Read species name/taxon ID from GRNmap file and load into GRNstate

kdahlquist commented 5 years ago

This task is being separated from #698. GRNsight needs to read the species name and/or taxon ID from a GRNmap file and load it into GRNstate.

@kdahlquist needs to do a quick test to make sure that this won't mess up GRNmap. Then she will provide a sample file (probably will alter demos 1 and 2.

Note that we need to tackle other issues before moving on to this one.

dondi commented 5 years ago

@mihirsamdarshi will move to this after finishing #475 and #798.

mihirsamdarshi commented 5 years ago

@kdahlquist do you have an example file for me to use while working on this?
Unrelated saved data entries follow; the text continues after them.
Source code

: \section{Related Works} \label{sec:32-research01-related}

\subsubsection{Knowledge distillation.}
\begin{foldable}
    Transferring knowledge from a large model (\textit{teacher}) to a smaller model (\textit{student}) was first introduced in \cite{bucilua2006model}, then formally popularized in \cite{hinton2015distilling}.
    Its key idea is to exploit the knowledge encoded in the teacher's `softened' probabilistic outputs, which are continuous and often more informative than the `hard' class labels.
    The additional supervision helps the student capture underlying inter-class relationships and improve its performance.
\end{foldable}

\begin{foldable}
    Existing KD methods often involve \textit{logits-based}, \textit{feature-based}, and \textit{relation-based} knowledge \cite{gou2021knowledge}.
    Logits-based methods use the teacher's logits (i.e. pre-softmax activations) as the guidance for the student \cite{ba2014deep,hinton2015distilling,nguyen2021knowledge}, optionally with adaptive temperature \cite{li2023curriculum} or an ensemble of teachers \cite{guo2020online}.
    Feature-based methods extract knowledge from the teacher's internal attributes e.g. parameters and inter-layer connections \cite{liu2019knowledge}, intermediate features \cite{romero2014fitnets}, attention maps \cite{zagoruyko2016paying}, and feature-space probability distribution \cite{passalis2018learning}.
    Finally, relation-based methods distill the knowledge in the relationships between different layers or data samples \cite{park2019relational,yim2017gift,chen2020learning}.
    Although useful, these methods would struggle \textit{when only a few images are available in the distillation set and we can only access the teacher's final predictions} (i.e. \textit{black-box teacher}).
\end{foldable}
kdahlquist commented 5 years ago

I've made one quickly, but haven't had a chance to test it with GRNmap yet. I added a row for "species" in the "optimization_parameters" sheet and put "Saccharomyces cerevisiae" in there. I added a row called "taxon_id" and put 559292 in the field. Note that on a previous issue, we discussed that for yeast, Uniprot expects taxon ID 559292 for yeast, while JASPAR expects taxon ID 4932 for yeast and @jlopez616 did something to resolve this, but I don't remember what. I think we will need to discuss this further at the meeting tomorrow and yeast might not be the best species to use to test this.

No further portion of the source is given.